» The problem: Will you transcribe all the entries word for word, skipping the pictures they hold?

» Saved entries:
——

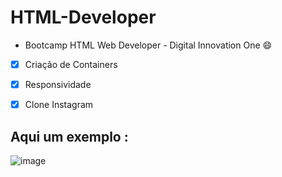 # HTML-Developer 
- Bootcamp HTML Web Developer - Digital Innovation One :smile:​

- [x] Criação de Containers 
- [x] Responsividade
- [x] Clone Instagram 


## Aqui um exemplo :   

![image](https://user-images.githubusercontent.com/65917790/109084301-49582080-76e6-11eb-8741-553ac6860017.png)

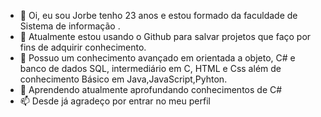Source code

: - 👋 Oi, eu sou Jorbe tenho 23 anos e estou formado da faculdade de Sistema de informação .
- 👀 Atualmente estou usando o Github para salvar projetos que faço por fins de adquirir conhecimento.
- 🌱 Possuo um conhecimento avançado em orientada a objeto, C# e banco de dados SQL, intermediário em C, HTML e Css além de conhecimento Básico em Java,JavaScript,Pyhton.
- 💞️ Aprendendo atualmente aprofundando conhecimentos de C#
- 📫 Desde já agradeço por entrar no meu perfil

<!---
Jorbee1234/Jorbee1234 is a ✨ special ✨ repository because its `README.md` (this file) appears on your GitHub profile.
You can click the Preview link to take a look at your changes.
--->
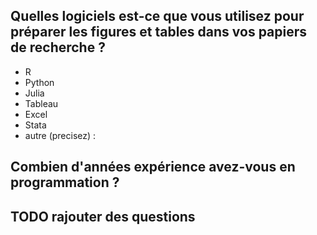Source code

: ## Quelles logiciels est-ce que vous utilisez pour préparer les figures et tables dans vos papiers de recherche ?

* R
* Python
* Julia
* Tableau
* Excel
* Stata
* autre (precisez) :

## Combien d'années expérience avez-vous en programmation ?

## TODO rajouter des questions

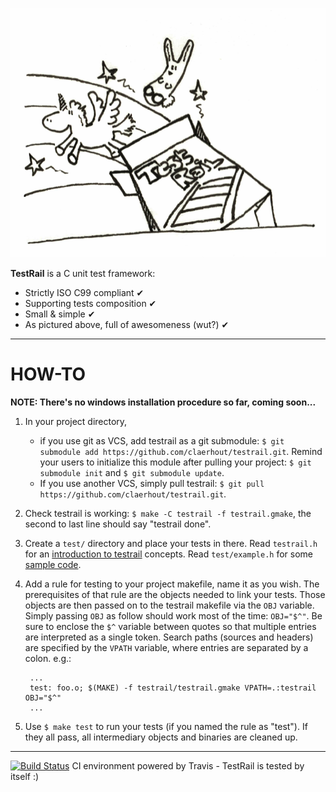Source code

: ![logo](https://github.com/fclaerho/testrail/raw/master/testrail-logo.png)

**TestRail** is a C unit test framework:
* Strictly ISO C99 compliant ✔
* Supporting tests composition ✔
* Small & simple ✔
* As pictured above, full of awesomeness (wut?) ✔

-------------------------------------------------------------------------------

# HOW-TO

**NOTE: There's no windows installation procedure so far, coming soon...**

1. In your project directory,
   * if you use git as VCS, add testrail as a git submodule:
     `$ git submodule add https://github.com/claerhout/testrail.git`.
     Remind your users to initialize this module after pulling your project:
     `$ git submodule init` and `$ git submodule update`.
   * If you use another VCS, simply pull testrail:
     `$ git pull https://github.com/claerhout/testrail.git`.
2. Check testrail is working: `$ make -C testrail -f testrail.gmake`,
   the second to last line should say "testrail done".
3. Create a `test/` directory and place your tests in there.
   Read `testrail.h` for an [introduction to testrail](https://github.com/claerhout/testrail/blob/master/testrail.h) concepts.
   Read `test/example.h` for some [sample code](https://github.com/claerhout/testrail/blob/master/test/example.c).
4. Add a rule for testing to your project makefile, name it as you wish.
   The prerequisites of that rule are the objects needed to link your tests.
   Those objects are then passed on to the testrail makefile via the `OBJ` variable.
   Simply passing `OBJ` as follow should work most of the time: `OBJ="$^"`.
   Be sure to enclose the `$^` variable between quotes so that multiple entries are interpreted as a single token.
   Search paths (sources and headers) are specified by the `VPATH` variable, where entries are separated by a colon.
   e.g.:

		...
		test: foo.o; $(MAKE) -f testrail/testrail.gmake VPATH=.:testrail OBJ="$^"
		...

5. Use `$ make test` to run your tests (if you named the rule as "test").
   If they all pass, all intermediary objects and binaries are cleaned up.

-------------------------------------------------------------------------------

[![Build Status](https://secure.travis-ci.org/fclaerho/testrail.png?branch=master)](http://travis-ci.org/claerhout/testrail)
CI environment powered by Travis - TestRail is tested by itself :)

——

» Solution to the problem:
 # HTML-Developer 
- Bootcamp HTML Web Developer - Digital Innovation One :smile:​

- [x] Criação de Containers 
- [x] Responsividade
- [x] Clone Instagram 


## Aqui um exemplo :   

![image](https://user-images.githubusercontent.com/65917790/109084301-49582080-76e6-11eb-8741-553ac6860017.png)

Source code

: - 👋 Oi, eu sou Jorbe tenho 23 anos e estou formado da faculdade de Sistema de informação .
- 👀 Atualmente estou usando o Github para salvar projetos que faço por fins de adquirir conhecimento.
- 🌱 Possuo um conhecimento avançado em orientada a objeto, C# e banco de dados SQL, intermediário em C, HTML e Css além de conhecimento Básico em Java,JavaScript,Pyhton.
- 💞️ Aprendendo atualmente aprofundando conhecimentos de C#
- 📫 Desde já agradeço por entrar no meu perfil

<!---
Jorbee1234/Jorbee1234 is a ✨ special ✨ repository because its `README.md` (this file) appears on your GitHub profile.
You can click the Preview link to take a look at your changes.
--->
Source code

: ## Quelles logiciels est-ce que vous utilisez pour préparer les figures et tables dans vos papiers de recherche ?

* R
* Python
* Julia
* Tableau
* Excel
* Stata
* autre (precisez) :

## Combien d'années expérience avez-vous en programmation ?

## TODO rajouter des questions

Source code

: ![logo](https://github.com/fclaerho/testrail/raw/master/testrail-logo.png)

**TestRail** is a C unit test framework:
* Strictly ISO C99 compliant ✔
* Supporting tests composition ✔
* Small & simple ✔
* As pictured above, full of awesomeness (wut?) ✔

-------------------------------------------------------------------------------

# HOW-TO

**NOTE: There's no windows installation procedure so far, coming soon...**

1. In your project directory,
   * if you use git as VCS, add testrail as a git submodule:
     `$ git submodule add https://github.com/claerhout/testrail.git`.
     Remind your users to initialize this module after pulling your project:
     `$ git submodule init` and `$ git submodule update`.
   * If you use another VCS, simply pull testrail:
     `$ git pull https://github.com/claerhout/testrail.git`.
2. Check testrail is working: `$ make -C testrail -f testrail.gmake`,
   the second to last line should say "testrail done".
3. Create a `test/` directory and place your tests in there.
   Read `testrail.h` for an [introduction to testrail](https://github.com/claerhout/testrail/blob/master/testrail.h) concepts.
   Read `test/example.h` for some [sample code](https://github.com/claerhout/testrail/blob/master/test/example.c).
4. Add a rule for testing to your project makefile, name it as you wish.
   The prerequisites of that rule are the objects needed to link your tests.
   Those objects are then passed on to the testrail makefile via the `OBJ` variable.
   Simply passing `OBJ` as follow should work most of the time: `OBJ="$^"`.
   Be sure to enclose the `$^` variable between quotes so that multiple entries are interpreted as a single token.
   Search paths (sources and headers) are specified by the `VPATH` variable, where entries are separated by a colon.
   e.g.:

		...
		test: foo.o; $(MAKE) -f testrail/testrail.gmake VPATH=.:testrail OBJ="$^"
		...

5. Use `$ make test` to run your tests (if you named the rule as "test").
   If they all pass, all intermediary objects and binaries are cleaned up.

-------------------------------------------------------------------------------

[![Build Status](https://secure.travis-ci.org/fclaerho/testrail.png?branch=master)](http://travis-ci.org/claerhout/testrail)
CI environment powered by Travis - TestRail is tested by itself :)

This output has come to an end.